While most subs still estimate projects based on past performance without taking into account current economic dynamics, McClone Construction Co. is different.

A client of ProNovos, the structural concrete and formwork contractor now collects data on a monthly basis that gives a project performance synopsis based on such factors as project type, design, size, location and personnel.

Mikeal Kanouff of McClone Construction

Keeping up to speed on current projects and upcoming bids tells the company “what causes us to perform well versus not perform well,” explains Mikeal Kanouff, area manager at McClone’s Austin, Texas branch, one of a number of the contractor’s offices across the U.S.          

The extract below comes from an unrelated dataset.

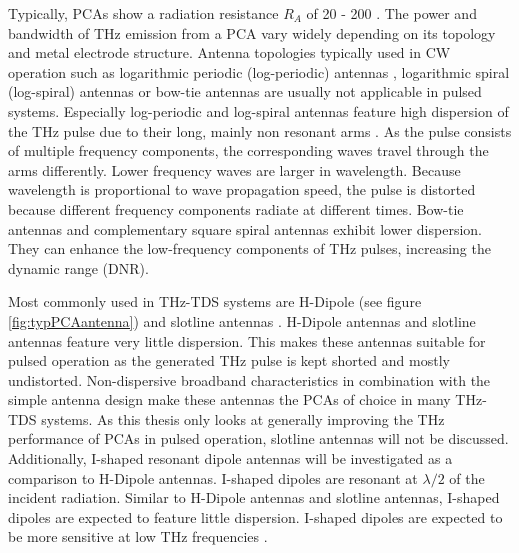 Typically, PCAs show a radiation resistance $R_A$ of \num{20} - \num{200} \si{\Omega}. The power and bandwidth of THz emission from a PCA vary widely depending on its topology and metal electrode structure. Antenna topologies typically used in CW operation such as logarithmic periodic (log-periodic) antennas \cite{mendisTunableCWTHzSystem2004}, logarithmic spiral (log-spiral) \cite{linRoomtemperatureContinuouswaveTerahertz2025} antennas or bow-tie antennas \cite{PDFBowtieWideband} are usually not applicable in pulsed systems. Especially log-periodic and log-spiral antennas feature high dispersion of the THz pulse due to their long, mainly non resonant arms \cite{fernandezolveraDispersivePropertiesSelfcomplementary2017a}. As the pulse consists of multiple frequency components, the corresponding waves travel through the arms differently. Lower frequency waves are larger in wavelength. Because wavelength is proportional to wave propagation speed, the pulse is distorted because different frequency components radiate at different times. Bow-tie antennas and complementary square spiral antennas \cite{HighPowerGeneration} exhibit lower dispersion. They can enhance the low-frequency components of THz pulses, increasing the dynamic range (DNR). 

Most commonly used in THz-TDS systems are H-Dipole \cite{nandi1550nmDrivenErAs2018} (see figure \ref{fig:typPCAantenna}) and slotline antennas \cite{kohlhaasPhotoconductiveTerahertzDetectors2019}. H-Dipole antennas and slotline antennas feature very little dispersion. This makes these antennas suitable for pulsed operation as the generated THz pulse is kept shorted and mostly undistorted. Non-dispersive broadband characteristics in combination with the simple antenna design make these antennas the PCAs of choice in many THz-TDS systems. As this thesis only looks at generally improving the THz performance of PCAs in pulsed operation, slotline antennas will not be discussed. Additionally, I-shaped resonant dipole antennas will be investigated as a comparison to H-Dipole antennas. I-shaped dipoles are resonant at $\lambda/2$ of the incident radiation. Similar to H-Dipole antennas and slotline antennas, I-shaped dipoles are expected to feature little dispersion. I-shaped dipoles are expected to be more sensitive at low THz frequencies \cite{nguyenPhotoconductiveDipoleAntennas2017}.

Kanouff says aggregate data solutions keep the company transparent, which helps it grow.

McClone, which relied on Excel software that had its limitations, now uses data also for construction equipment tracking, allowing it to transfer materials/equipment from one project to another with inventory transaction records input in a database.

Monthly reports track equipment and put a cost against that equipment on every project, says Kanouff.

ProNovos has also helped McClone by showing data on rentals rates (concrete formwork, for example) so monthly equipment charge reports can be exported into the contractor’s accounting system.

The process is “touchless, (free of a data entry) and takes me no overhead to produce because we put in the time (with ProNovos)…to run our business around it,” points out Kanouff.

While a new generation of builders might see the value of a shift to developing a data structure to improve operations, getting there can be complicated and expensive for a company on its own.

But Kanouff says for many larger subcontractors wanting to grow, operating without data from multiple sources is not the best way to go about it.

“At some point you have to run a company by data.”

Orr, who has 25 years of data science experience, says when he first started working with construction clients he went straight to the field for a few months to get a grasp of the problems workers faced.  

He says on one project about 20 subcontractors had common difficulties entering data from the field into an analytics platform to improve productivity for future jobs.

“The problem was that the workers were trying to be productive entering data into a system that is not ours (but rather the general contractors) and at the end of the day…they were walking away from all of their information.”